Red by John Logan

Red by John Logan

Author:John Logan [Logan, John]
Language: eng
Format: epub
ISBN: 9781849432214
Publisher: OBERON BOOKS Ltd


SCENE FOUR

KEN is alone, building a wooden canvas stretcher/frame. He is a good carpenter.

A Chet Baker jazz record plays on the phonograph.

He works quietly.

Beat.

Then the sound of a slamming door from outside surprises him.

ROTHKO rages in, flinging off his overcoat and hat.

ROTHKO: THEY’RE TRYING TO KILL ME! I swear to God they’re trying to kill me! Those prosaic insects! Those presumptuous, counter-jumping, arriviste SONS-OF- BITCHES! – These are same goddamn walls where I hang! You appreciate that?! My gallery! My walls! Polluted now beyond sanitation, beyond hygiene, like the East River, choked with garbage, all that superficial, meaningless sewage right up there on the wall! The same sacred space of de Kooning and Motherwell and Smith and Newman and Pollock and…

He stops.

ROTHKO: What is this music?

KEN: Chet Baker.

ROTHKO: Just when I thought this day couldn’t get worse…

KEN: It’s jazz.

ROTHKO: Like I care. When you pay the rent, you can pick the records.

KEN takes the record off.

ROTHKO fumes.

Beat.

KEN: So…how did you like the exhibit?

ROTHKO is not amused.

He lights a cigarette.

ROTHKO: (Seriously.) These young artists are out to murder me.

KEN: That’s kind of extreme.

ROTHKO: But not inaccurate.

KEN: You think Jasper Johns is trying to murder you?

ROTHKO: Yes.

Beat.

KEN: What about Frank Stella?

ROTHKO: Yes.

KEN: Robert Rauschenberg?

ROTHKO: Yes.

KEN: Roy Lichtenstein?

ROTHKO: Which one is he?

KEN: Comic books.

ROTHKO: Yes.

Beat. Then the coup de grace:

KEN: Andy Warhol?

ROTHKO doesn’t even answer.

KEN: You sound like an old man.

ROTHKO: I am an old man.

KEN: Not that old.

ROTHKO: Today, I’m old.

KEN: If you say so.

KEN goes back to working on the stretcher.

ROTHKO gets a Scotch.

ROTHKO: My point is… People like me… My contemporaries, my colleagues… Those painters who came up with me.

We all had one thing in common… We understood the importance of seriousness.

Beat.

KEN: You’re too much.

ROTHKO: What?

KEN: You heard me.

ROTHKO turns and really looks at him.

This challenging tone is new from KEN.

ROTHKO: What did you say to me?

KEN: Who are you to assume they’re not serious?

ROTHKO: Look at their work.

KEN: I have.

ROTHKO: Not like you usually look at things, like an overeager undergraduate –

KEN: I have.

ROTHKO: Then what do you see?

KEN: Never mind.

ROTHKO: No.
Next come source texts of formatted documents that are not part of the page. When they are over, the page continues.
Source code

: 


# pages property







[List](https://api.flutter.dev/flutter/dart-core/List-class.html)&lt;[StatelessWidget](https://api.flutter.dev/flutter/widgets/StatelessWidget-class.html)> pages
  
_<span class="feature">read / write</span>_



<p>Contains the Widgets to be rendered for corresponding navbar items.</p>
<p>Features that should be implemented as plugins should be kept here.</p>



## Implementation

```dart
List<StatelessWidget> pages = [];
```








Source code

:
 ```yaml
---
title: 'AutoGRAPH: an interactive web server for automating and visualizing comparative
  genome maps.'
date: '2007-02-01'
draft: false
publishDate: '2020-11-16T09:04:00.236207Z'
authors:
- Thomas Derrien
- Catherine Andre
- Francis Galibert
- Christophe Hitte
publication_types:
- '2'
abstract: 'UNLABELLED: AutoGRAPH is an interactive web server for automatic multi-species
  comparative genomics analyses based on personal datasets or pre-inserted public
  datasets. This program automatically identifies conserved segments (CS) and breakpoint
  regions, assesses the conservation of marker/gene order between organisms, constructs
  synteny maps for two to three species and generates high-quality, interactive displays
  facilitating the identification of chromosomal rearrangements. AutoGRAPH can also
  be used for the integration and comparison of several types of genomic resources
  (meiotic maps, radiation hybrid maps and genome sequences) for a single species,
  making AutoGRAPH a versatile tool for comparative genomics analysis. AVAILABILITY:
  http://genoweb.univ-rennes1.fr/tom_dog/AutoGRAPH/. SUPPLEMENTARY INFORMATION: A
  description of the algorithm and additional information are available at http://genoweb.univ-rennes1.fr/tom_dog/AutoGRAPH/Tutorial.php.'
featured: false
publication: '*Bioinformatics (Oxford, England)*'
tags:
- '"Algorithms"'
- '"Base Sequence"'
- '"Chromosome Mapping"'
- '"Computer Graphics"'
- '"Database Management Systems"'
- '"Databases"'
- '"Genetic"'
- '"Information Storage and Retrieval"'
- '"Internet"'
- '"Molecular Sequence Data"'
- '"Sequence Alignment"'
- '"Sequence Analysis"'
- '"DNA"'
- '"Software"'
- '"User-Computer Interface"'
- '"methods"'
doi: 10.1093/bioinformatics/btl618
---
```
You look at them, what do you see?

KEN: This moment, right now.

ROTHKO: In all those flags and comic books and soup cans?

KEN: This moment, right now, and a little bit tomorrow.
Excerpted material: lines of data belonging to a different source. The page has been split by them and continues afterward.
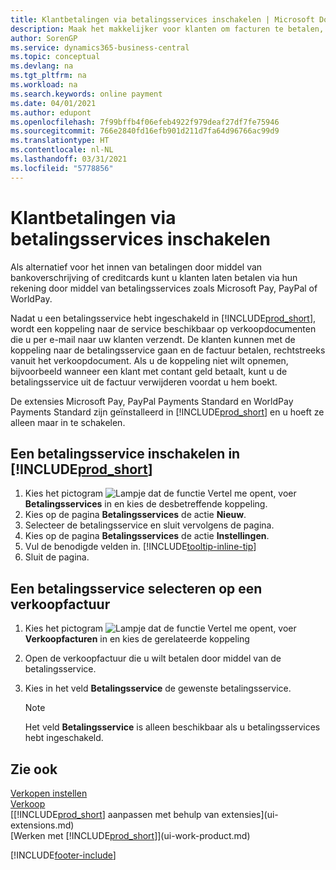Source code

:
 ```yaml
---
title: Klantbetalingen via betalingsservices inschakelen | Microsoft Docs
description: Maak het makkelijker voor klanten om facturen te betalen, door betalingsservices in te schakelen.
author: SorenGP
ms.service: dynamics365-business-central
ms.topic: conceptual
ms.devlang: na
ms.tgt_pltfrm: na
ms.workload: na
ms.search.keywords: online payment
ms.date: 04/01/2021
ms.author: edupont
ms.openlocfilehash: 7f99bffb4f06efeb4922f979deaf27df7fe75946
ms.sourcegitcommit: 766e2840fd16efb901d211d7fa64d96766ac99d9
ms.translationtype: HT
ms.contentlocale: nl-NL
ms.lasthandoff: 03/31/2021
ms.locfileid: "5778856"
---
```

# <a name="enable-customer-payments-through-payment-services"></a>Klantbetalingen via betalingsservices inschakelen
Als alternatief voor het innen van betalingen door middel van bankoverschrijving of creditcards kunt u klanten laten betalen via hun rekening door middel van betalingsservices zoals Microsoft Pay, PayPal of WorldPay.  

Nadat u een betalingsservice hebt ingeschakeld in [!INCLUDE[prod_short](includes/prod_short.md)], wordt een koppeling naar de service beschikbaar op verkoopdocumenten die u per e-mail naar uw klanten verzendt. De klanten kunnen met de koppeling naar de betalingsservice gaan en de factuur betalen, rechtstreeks vanuit het verkoopdocument. Als u de koppeling niet wilt opnemen, bijvoorbeeld wanneer een klant met contant geld betaalt, kunt u de betalingsservice uit de factuur verwijderen voordat u hem boekt.  

De extensies Microsoft Pay, PayPal Payments Standard en WorldPay Payments Standard zijn geïnstalleerd in [!INCLUDE[prod_short](includes/prod_short.md)] en u hoeft ze alleen maar in te schakelen.  

## <a name="to-enable-a-payment-service-in-prod_short"></a>Een betalingsservice inschakelen in [!INCLUDE[prod_short](includes/prod_short.md)]
1. Kies het pictogram ![Lampje dat de functie Vertel me opent](media/ui-search/search_small.png "Vertel me wat u wilt doen"), voer **Betalingsservices** in en kies de desbetreffende koppeling.  
2. Kies op de pagina **Betalingsservices** de actie **Nieuw**.  
3. Selecteer de betalingsservice en sluit vervolgens de pagina.  
4. Kies op de pagina **Betalingsservices** de actie **Instellingen**.  
5. Vul de benodigde velden in. [!INCLUDE[tooltip-inline-tip](includes/tooltip-inline-tip_md.md)]  
6. Sluit de pagina.  

## <a name="to-select-a-payment-service-on-a-sales-invoice"></a>Een betalingsservice selecteren op een verkoopfactuur
1. Kies het pictogram ![Lampje dat de functie Vertel me opent](media/ui-search/search_small.png "Vertel me wat u wilt doen"), voer **Verkoopfacturen** in en kies de gerelateerde koppeling  
2. Open de verkoopfactuur die u wilt betalen door middel van de betalingsservice.  
3. Kies in het veld **Betalingsservice** de gewenste betalingsservice.  

    > [!NOTE]  
    > Het veld **Betalingsservice** is alleen beschikbaar als u betalingsservices hebt ingeschakeld.  

## <a name="see-also"></a>Zie ook  
[Verkopen instellen](sales-setup-sales.md)  
[Verkoop](sales-manage-sales.md)  
[[!INCLUDE[prod_short](includes/prod_short.md)] aanpassen met behulp van extensies](ui-extensions.md)  
[Werken met [!INCLUDE[prod_short](includes/prod_short.md)]](ui-work-product.md)  


[!INCLUDE[footer-include](includes/footer-banner.md)]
ROTHKO: And you think that’s good?

KEN: It’s neither good nor bad, but it’s what people want.

ROTHKO: Exactly my point.

KEN: So art shouldn’t be popular at all now?
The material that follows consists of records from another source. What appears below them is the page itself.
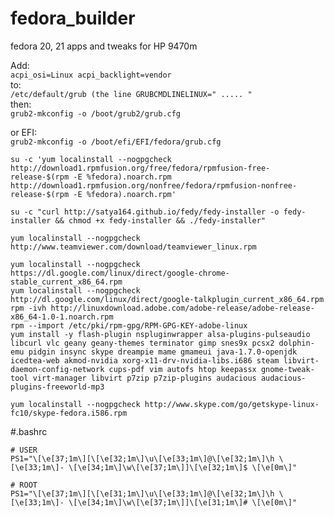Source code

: fedora_builder
==============

fedora 20, 21 apps and tweaks for HP 9470m


Add:  
`acpi_osi=Linux acpi_backlight=vendor`  
to:  
`/etc/default/grub (the line GRUBCMDLINELINUX=" ..... "`  
then:  
`grub2-mkconfig -o /boot/grub2/grub.cfg`  

or EFI:  
`grub2-mkconfig -o /boot/efi/EFI/fedora/grub.cfg`  


```
su -c 'yum localinstall --nogpgcheck http://download1.rpmfusion.org/free/fedora/rpmfusion-free-release-$(rpm -E %fedora).noarch.rpm http://download1.rpmfusion.org/nonfree/fedora/rpmfusion-nonfree-release-$(rpm -E %fedora).noarch.rpm'

su -c "curl http://satya164.github.io/fedy/fedy-installer -o fedy-installer && chmod +x fedy-installer && ./fedy-installer"

yum localinstall --nogpgcheck http://www.teamviewer.com/download/teamviewer_linux.rpm

yum localinstall --nogpgcheck https://dl.google.com/linux/direct/google-chrome-stable_current_x86_64.rpm
yum localinstall --nogpgcheck http://dl.google.com/linux/direct/google-talkplugin_current_x86_64.rpm
rpm -ivh http://linuxdownload.adobe.com/adobe-release/adobe-release-x86_64-1.0-1.noarch.rpm
rpm --import /etc/pki/rpm-gpg/RPM-GPG-KEY-adobe-linux
yum install -y flash-plugin nspluginwrapper alsa-plugins-pulseaudio libcurl vlc geany geany-themes terminator gimp snes9x pcsx2 dolphin-emu pidgin insync skype dreampie mame gmameui java-1.7.0-openjdk icedtea-web akmod-nvidia xorg-x11-drv-nvidia-libs.i686 steam libvirt-daemon-config-network cups-pdf vim autofs htop keepassx gnome-tweak-tool virt-manager libvirt p7zip p7zip-plugins audacious audacious-plugins-freeworld-mp3

yum localinstall --nogpgcheck http://www.skype.com/go/getskype-linux-fc10/skype-fedora.i586.rpm
```

#.bashrc  

```
# USER
PS1="\[\e[37;1m\][\[\e[32;1m\]\u\[\e[33;1m\]@\[\e[32;1m\]\h \[\e[33;1m\]- \[\e[34;1m\]\w\[\e[37;1m\]]\[\e[32;1m\]$ \[\e[0m\]"

# ROOT
PS1="\[\e[37;1m\][\[\e[31;1m\]\u\[\e[33;1m\]@\[\e[32;1m\]\h \[\e[33;1m\]- \[\e[34;1m\]\w\[\e[37;1m\]]\[\e[31;1m\]# \[\e[0m\]"
```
ROTHKO: It shouldn’t only be popular.

KEN: You may not like it, but nowadays as many people are genuinely moved by Frank Stella as by Mark Rothko.

ROTHKO: That’s nonsense.

KEN: Don’t think so.

ROTHKO: You know the problem with those painters? It’s exactly what you said: they are painting for this moment right now. And that’s all. It’s nothing but zeitgeist art. Completely temporal, completely disposable, like Kleenex, like –

KEN: Like Campbell’s soup, like comic books –

ROTHKO: You really think Andy Warhol will be hanging in museums in a hundred years? Alongside the Bruegels and the Vermeers?

KEN: He’s hanging alongside Rothko now.

ROTHKO: Because those goddamn galleries will do anything for money – cater to any wicked taste.